PROBLEM TO SOLVE: The answer must be a single number: the count of lines in the records below that contain the word "jsref".

(Stored records)
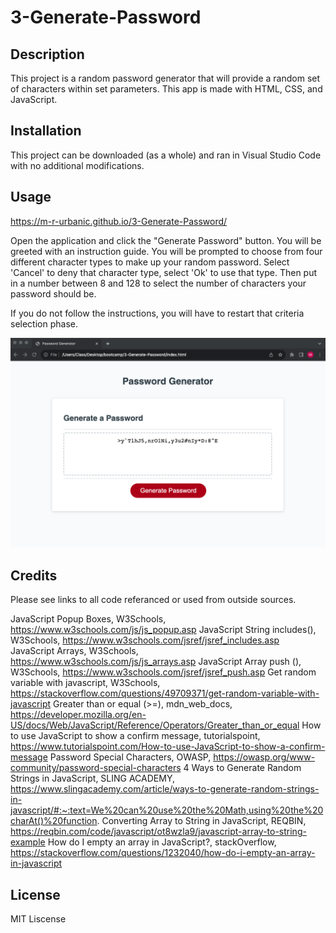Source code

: # 3-Generate-Password

## Description

This project is a random password generator that will provide a random set of characters within set parameters. This app is made with HTML, CSS, and JavaScript.

## Installation

This project can be downloaded (as a whole) and ran in Visual Studio Code with no additional modifications.

## Usage

https://m-r-urbanic.github.io/3-Generate-Password/

Open the application and click the "Generate Password" button. You will be greeted with an instruction guide. You will be prompted to choose from four different character types to make up your random password. Select 'Cancel' to deny that character type, select 'Ok' to use that type. Then put in a number between 8 and 128 to select the number of characters your password should be.

If you do not follow the instructions, you will have to restart that criteria selection phase.

![image of refactored webpage](assets/images/screenshot.png)

## Credits

Please see links to all code referanced or used from outside sources.

JavaScript Popup Boxes, W3Schools, https://www.w3schools.com/js/js_popup.asp
JavaScript String includes(), W3Schools, https://www.w3schools.com/jsref/jsref_includes.asp
JavaScript Arrays, W3Schools, https://www.w3schools.com/js/js_arrays.asp
JavaScript Array push (), W3Schools, https://www.w3schools.com/jsref/jsref_push.asp
Get random variable with javascript, W3Schools, https://stackoverflow.com/questions/49709371/get-random-variable-with-javascript
Greater than or equal (>=), mdn_web_docs, https://developer.mozilla.org/en-US/docs/Web/JavaScript/Reference/Operators/Greater_than_or_equal
How to use JavaScript to show a confirm message, tutorialspoint, https://www.tutorialspoint.com/How-to-use-JavaScript-to-show-a-confirm-message
Password Special Characters, OWASP, https://owasp.org/www-community/password-special-characters
4 Ways to Generate Random Strings in JavaScript, SLING ACADEMY, https://www.slingacademy.com/article/ways-to-generate-random-strings-in-javascript/#:~:text=We%20can%20use%20the%20Math,using%20the%20charAt()%20function.
Converting Array to String in JavaScript, REQBIN, https://reqbin.com/code/javascript/ot8wzla9/javascript-array-to-string-example
How do I empty an array in JavaScript?, stackOverflow, https://stackoverflow.com/questions/1232040/how-do-i-empty-an-array-in-javascript


## License

MIT Liscense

TASK RESULT: 2